If the Court were to consider replacing the doctrine of contributory negligence, a common law doctrine in Maryland, with some form of comparative negligence with some sort form of comparative fault:
(a) whether in the Committee’s view, the Court could effect that change by Rule, as opposed to judicial decision.
(b) if the Court were to consider the adoption of such a Rule, what form and content of the Rule should be; and
(c) what related legal principles, such as joint and several liability, would need to be considered concurrently.
Well thank you for not beating around the bush, Judge Bell. There is also a specific request for the consideration of views of the Maryland Defense Counsel, the Maryland Association for Justice, and the Maryland State Bar Association.

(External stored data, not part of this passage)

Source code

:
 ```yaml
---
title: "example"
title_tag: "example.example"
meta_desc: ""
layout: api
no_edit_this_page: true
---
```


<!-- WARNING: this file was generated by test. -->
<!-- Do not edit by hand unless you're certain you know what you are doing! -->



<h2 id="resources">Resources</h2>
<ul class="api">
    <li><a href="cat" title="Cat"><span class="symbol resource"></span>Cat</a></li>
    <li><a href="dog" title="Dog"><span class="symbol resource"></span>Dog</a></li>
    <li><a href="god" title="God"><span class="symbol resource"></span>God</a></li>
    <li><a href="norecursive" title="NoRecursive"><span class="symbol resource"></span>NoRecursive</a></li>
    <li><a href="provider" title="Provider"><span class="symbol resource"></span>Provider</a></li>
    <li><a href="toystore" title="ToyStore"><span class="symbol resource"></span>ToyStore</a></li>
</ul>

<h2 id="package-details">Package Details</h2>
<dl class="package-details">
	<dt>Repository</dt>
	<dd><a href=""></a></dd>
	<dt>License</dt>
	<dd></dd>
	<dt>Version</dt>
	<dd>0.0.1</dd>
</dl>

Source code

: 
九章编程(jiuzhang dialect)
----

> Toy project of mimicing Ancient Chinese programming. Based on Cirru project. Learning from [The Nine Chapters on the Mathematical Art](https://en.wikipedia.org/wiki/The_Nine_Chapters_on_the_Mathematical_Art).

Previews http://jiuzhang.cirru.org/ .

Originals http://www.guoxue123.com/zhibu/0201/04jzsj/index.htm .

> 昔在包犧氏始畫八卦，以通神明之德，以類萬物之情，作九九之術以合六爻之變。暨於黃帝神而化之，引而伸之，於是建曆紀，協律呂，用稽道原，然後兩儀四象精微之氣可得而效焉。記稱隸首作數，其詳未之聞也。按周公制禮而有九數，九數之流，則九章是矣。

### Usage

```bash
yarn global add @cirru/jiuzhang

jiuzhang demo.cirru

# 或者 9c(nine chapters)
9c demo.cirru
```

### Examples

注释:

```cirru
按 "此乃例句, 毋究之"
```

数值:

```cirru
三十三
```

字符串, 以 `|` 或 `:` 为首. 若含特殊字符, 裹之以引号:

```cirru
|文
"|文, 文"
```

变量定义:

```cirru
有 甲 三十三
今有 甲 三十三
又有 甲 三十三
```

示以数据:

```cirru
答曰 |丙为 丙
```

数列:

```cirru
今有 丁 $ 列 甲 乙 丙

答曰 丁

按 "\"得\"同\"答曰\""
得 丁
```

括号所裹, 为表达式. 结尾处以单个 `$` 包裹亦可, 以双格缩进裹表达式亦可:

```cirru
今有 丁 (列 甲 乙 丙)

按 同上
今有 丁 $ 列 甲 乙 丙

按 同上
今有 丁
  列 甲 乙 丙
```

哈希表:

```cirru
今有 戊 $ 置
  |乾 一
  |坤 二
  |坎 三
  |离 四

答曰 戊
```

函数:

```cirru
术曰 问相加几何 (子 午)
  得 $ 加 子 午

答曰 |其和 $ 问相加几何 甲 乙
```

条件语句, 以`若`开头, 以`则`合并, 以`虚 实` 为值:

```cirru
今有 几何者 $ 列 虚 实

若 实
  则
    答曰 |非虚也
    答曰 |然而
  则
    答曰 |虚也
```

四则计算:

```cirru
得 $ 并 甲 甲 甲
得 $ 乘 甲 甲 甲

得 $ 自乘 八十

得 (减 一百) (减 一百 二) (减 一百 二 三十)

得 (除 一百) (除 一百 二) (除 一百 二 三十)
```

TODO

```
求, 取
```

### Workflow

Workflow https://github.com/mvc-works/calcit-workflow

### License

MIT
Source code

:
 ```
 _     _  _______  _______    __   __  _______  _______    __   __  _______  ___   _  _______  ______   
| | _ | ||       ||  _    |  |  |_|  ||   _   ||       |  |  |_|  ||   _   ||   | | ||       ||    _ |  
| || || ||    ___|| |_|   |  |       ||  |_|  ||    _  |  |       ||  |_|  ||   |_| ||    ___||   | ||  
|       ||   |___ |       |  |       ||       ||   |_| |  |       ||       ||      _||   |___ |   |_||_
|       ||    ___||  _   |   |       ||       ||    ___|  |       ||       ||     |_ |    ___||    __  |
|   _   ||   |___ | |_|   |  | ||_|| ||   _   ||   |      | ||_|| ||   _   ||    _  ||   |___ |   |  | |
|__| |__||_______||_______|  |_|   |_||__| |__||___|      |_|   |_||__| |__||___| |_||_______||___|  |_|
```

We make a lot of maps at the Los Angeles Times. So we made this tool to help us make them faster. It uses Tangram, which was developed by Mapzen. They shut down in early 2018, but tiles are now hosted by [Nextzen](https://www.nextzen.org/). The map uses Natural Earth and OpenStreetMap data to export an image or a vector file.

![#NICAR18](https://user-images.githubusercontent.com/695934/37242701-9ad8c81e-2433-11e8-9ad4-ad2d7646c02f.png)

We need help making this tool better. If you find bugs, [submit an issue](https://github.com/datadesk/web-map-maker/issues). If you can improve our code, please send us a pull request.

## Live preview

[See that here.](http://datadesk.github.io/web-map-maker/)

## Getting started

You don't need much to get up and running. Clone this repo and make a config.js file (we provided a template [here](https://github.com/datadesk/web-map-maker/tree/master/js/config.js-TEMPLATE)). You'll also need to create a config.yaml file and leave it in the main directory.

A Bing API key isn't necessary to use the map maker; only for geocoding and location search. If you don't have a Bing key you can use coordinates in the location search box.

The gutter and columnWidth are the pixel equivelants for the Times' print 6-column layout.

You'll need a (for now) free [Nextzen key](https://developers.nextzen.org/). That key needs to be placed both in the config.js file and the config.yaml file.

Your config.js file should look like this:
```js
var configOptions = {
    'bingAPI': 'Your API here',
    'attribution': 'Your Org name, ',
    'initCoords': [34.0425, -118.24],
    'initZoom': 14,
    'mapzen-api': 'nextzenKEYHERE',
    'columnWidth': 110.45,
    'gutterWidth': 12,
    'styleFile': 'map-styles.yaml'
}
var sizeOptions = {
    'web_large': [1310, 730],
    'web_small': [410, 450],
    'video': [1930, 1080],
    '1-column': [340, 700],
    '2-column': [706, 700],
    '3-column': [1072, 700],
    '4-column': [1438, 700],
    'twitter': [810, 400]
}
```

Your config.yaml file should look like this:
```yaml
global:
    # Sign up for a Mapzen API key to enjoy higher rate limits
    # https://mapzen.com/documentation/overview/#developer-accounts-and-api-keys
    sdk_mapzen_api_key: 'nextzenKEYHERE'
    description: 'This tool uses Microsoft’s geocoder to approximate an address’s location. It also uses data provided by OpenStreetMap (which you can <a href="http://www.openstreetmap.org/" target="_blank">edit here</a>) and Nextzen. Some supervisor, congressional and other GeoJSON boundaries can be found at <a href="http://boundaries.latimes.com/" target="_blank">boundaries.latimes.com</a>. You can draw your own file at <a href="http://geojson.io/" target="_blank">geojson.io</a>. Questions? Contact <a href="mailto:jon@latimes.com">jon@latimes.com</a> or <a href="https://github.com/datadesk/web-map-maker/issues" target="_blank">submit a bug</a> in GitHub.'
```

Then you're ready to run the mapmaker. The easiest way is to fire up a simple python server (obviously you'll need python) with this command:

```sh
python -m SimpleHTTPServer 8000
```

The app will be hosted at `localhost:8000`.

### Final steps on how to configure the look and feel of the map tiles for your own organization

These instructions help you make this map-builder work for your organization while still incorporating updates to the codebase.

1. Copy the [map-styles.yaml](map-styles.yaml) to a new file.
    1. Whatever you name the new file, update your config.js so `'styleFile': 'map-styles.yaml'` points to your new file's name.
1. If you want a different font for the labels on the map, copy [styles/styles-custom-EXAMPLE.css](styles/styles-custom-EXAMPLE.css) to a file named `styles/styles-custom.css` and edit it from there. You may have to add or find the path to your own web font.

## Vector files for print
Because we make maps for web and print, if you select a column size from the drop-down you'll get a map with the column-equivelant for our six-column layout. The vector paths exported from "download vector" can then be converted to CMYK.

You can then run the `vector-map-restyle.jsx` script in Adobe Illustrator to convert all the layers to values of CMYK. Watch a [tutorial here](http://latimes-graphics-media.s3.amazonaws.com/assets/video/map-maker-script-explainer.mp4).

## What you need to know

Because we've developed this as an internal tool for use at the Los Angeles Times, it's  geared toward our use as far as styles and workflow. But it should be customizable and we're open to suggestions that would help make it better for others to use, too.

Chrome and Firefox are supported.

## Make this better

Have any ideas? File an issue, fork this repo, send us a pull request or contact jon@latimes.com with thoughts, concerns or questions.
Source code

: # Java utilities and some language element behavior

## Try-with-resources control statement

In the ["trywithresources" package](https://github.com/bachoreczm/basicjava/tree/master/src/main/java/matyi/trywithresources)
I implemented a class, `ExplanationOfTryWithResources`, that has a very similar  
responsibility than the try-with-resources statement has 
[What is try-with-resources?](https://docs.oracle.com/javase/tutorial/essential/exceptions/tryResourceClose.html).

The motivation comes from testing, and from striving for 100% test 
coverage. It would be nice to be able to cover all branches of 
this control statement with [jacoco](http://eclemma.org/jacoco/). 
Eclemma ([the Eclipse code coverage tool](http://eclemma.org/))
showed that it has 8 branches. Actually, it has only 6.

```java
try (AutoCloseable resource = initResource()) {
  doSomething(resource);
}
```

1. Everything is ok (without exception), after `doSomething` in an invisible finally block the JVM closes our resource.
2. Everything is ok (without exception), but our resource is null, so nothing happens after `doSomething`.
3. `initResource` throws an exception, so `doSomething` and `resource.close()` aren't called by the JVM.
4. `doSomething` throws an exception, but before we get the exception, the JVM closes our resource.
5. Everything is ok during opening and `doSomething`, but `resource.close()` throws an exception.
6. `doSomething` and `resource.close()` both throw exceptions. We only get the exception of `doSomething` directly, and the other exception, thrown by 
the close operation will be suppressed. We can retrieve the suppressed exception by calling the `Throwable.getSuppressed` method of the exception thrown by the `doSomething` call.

Timely, I wrote about the interplay between joint and several liability and comparative negligence this week. In terms of what position these groups take, I think it will all depend on joint and several liability. If joint and several liability remains unchanged, Maryland plaintiffs’ lawyers would support comparative negligence and Maryland defense attorneys would be obligated to make a big stand in opposition (although that is a lot of show, many self-interested defense lawyers get that more opportunities for plaintiffs’ is more opportunities for them). But if it is a swap of comparative for abolishing joint and several liability, this becomes a more, for lack of a better word, nonpartisan issue where fractions are going to split off within the interest groups.
Disecting every word, I love how Judge Bell notes that contributory neglience is a common law rule in Maryland. The unspoken implication to me: it is a rule the court can change if it wants to do so.
But it is also worth noting that Judge Bell finds himself in the dissent on a lot of issues before the Maryland Court of Appeals. I believe that at least four of the judges on the court are going to decide to punt this issue to the Maryland legislature, noting the estimated zillion comparative negligence bills that have been introduced over the years.